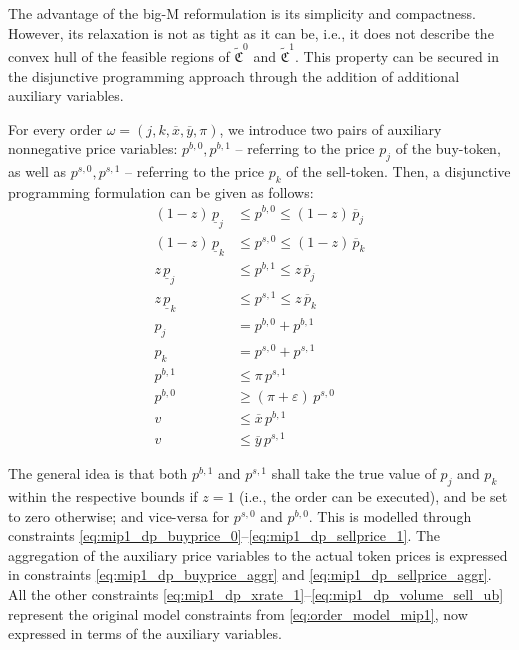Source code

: \documentclass[11pt,parskip=full]{scrartcl}%
\newcommand*{\ie}{i.e., }
\begin{document}
The advantage of the big-M reformulation is its simplicity and compactness.
However, its relaxation is not as tight as it can be, \ie it does not describe the convex hull of
the feasible regions of $ \tilde{\mathfrak{C}}^0 $ and $ \tilde{\mathfrak{C}}^1 $.
This property can be secured in the disjunctive programming approach through the addition of
additional auxiliary variables.

For every order $ \omega = (j,k,\overline{x},\overline{y},\pi) $, we introduce two pairs of
auxiliary nonnegative price variables:
$ p^{b,0}, p^{b,1} $ -- referring to the price $ p_j $ of the buy-token, as well as
$ p^{s,0}, p^{s,1} $ -- referring to the price $ p_k $ of the sell-token.
Then, a disjunctive programming formulation can be given as follows:
\begin{subequations}
\begin{align}
  (1-z) \, \underline{p}_j &\le p^{b,0} \le (1-z) \, \overline{p}_j
    \label{eq:mip1_dp_buyprice_0}\\
  (1-z) \, \underline{p}_k &\le p^{s,0} \le (1-z) \, \overline{p}_k
    \label{eq:mip1_dp_sellprice_0}\\[2mm]
  z \, \underline{p}_j &\le p^{b,1} \le z \, \overline{p}_j
    \label{eq:mip1_dp_buyprice_1}\\
  z \, \underline{p}_k &\le p^{s,1} \le z \, \overline{p}_k
    \label{eq:mip1_dp_sellprice_1}\\[2mm]
  p_j &= p^{b,0} + p^{b,1}
    \label{eq:mip1_dp_buyprice_aggr}\\
  p_k &= p^{s,0} + p^{s,1}
    \label{eq:mip1_dp_sellprice_aggr}\\[2mm]
  p^{b,1} &\le \pi \, p^{s,1}
    \label{eq:mip1_dp_xrate_1}\\
  p^{b,0} &\ge (\pi+\varepsilon) \, p^{s,0}
    \label{eq:mip1_dp_xrate_0}\\[2mm]
  v &\le \overline{x} \, p^{b,1}
    \label{eq:mip1_dp_volume_buy_ub}\\
  v &\le \overline{y} \, p^{s,1}
    \label{eq:mip1_dp_volume_sell_ub}
\end{align}
\label{eq:order_model_mip1_DP}
\end{subequations}

The general idea is that both $p^{b,1}$ and $p^{s,1}$ shall take the true value of $p_j$ and
$p_k$ within the respective bounds if $z=1$ (\ie the order can be executed), and be set to
zero otherwise; and vice-versa for $p^{s,0}$ and $p^{b,0}$.
This is modelled through constraints \eqref{eq:mip1_dp_buyprice_0}--\eqref{eq:mip1_dp_sellprice_1}.
The aggregation of the auxiliary price variables to the actual token prices is expressed in
constraints \eqref{eq:mip1_dp_buyprice_aggr} and \eqref{eq:mip1_dp_sellprice_aggr}.
All the other constraints \eqref{eq:mip1_dp_xrate_1}--\eqref{eq:mip1_dp_volume_sell_ub} represent
the original model constraints from \eqref{eq:order_model_mip1}, now expressed in terms of the
auxiliary variables.
\end{document}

****************************************

REQUIRED WORK -> Up to the line containing "and be set to", skip everything; from that line through the last line above, return each line exactly.

RESPONSE TO THIS EXERCISE ->
$p_k$ within the respective bounds if $z=1$ (\ie the order can be executed), and be set to
zero otherwise; and vice-versa for $p^{s,0}$ and $p^{b,0}$.
This is modelled through constraints \eqref{eq:mip1_dp_buyprice_0}--\eqref{eq:mip1_dp_sellprice_1}.
The aggregation of the auxiliary price variables to the actual token prices is expressed in
constraints \eqref{eq:mip1_dp_buyprice_aggr} and \eqref{eq:mip1_dp_sellprice_aggr}.
All the other constraints \eqref{eq:mip1_dp_xrate_1}--\eqref{eq:mip1_dp_volume_sell_ub} represent
the original model constraints from \eqref{eq:order_model_mip1}, now expressed in terms of the
auxiliary variables.
\end{document}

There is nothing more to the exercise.